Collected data
= Beginning of Section =

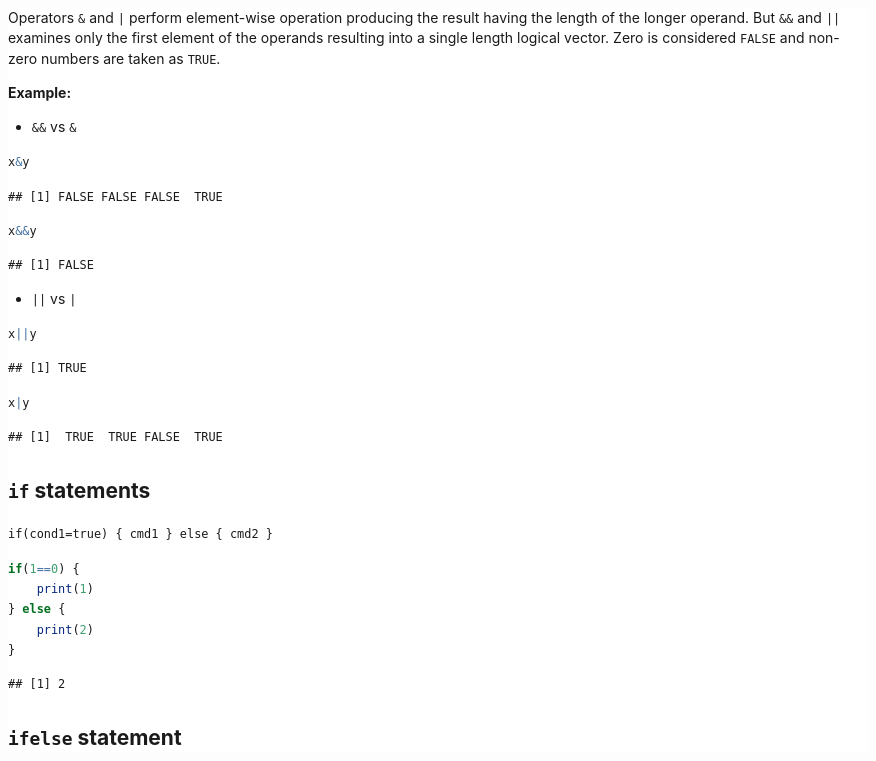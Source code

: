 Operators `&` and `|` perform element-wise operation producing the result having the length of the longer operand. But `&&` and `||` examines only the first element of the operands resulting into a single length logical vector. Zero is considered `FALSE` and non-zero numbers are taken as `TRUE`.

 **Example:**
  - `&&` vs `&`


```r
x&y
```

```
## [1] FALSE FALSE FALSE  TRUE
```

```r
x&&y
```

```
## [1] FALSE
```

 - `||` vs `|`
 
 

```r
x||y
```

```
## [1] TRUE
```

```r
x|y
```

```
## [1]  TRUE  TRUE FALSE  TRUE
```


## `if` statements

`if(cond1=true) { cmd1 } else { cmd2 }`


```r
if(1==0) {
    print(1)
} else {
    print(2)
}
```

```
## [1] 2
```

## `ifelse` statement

= End of Section =

(WORK REQUEST): The required output is each line of the entries that contains the word "FALSE".

(RESULT FOR THIS EXERCISE):
: Operators `&` and `|` perform element-wise operation producing the result having the length of the longer operand. But `&&` and `||` examines only the first element of the operands resulting into a single length logical vector. Zero is considered `FALSE` and non-zero numbers are taken as `TRUE`.
## [1] FALSE FALSE FALSE  TRUE
## [1] FALSE
## [1]  TRUE  TRUE FALSE  TRUE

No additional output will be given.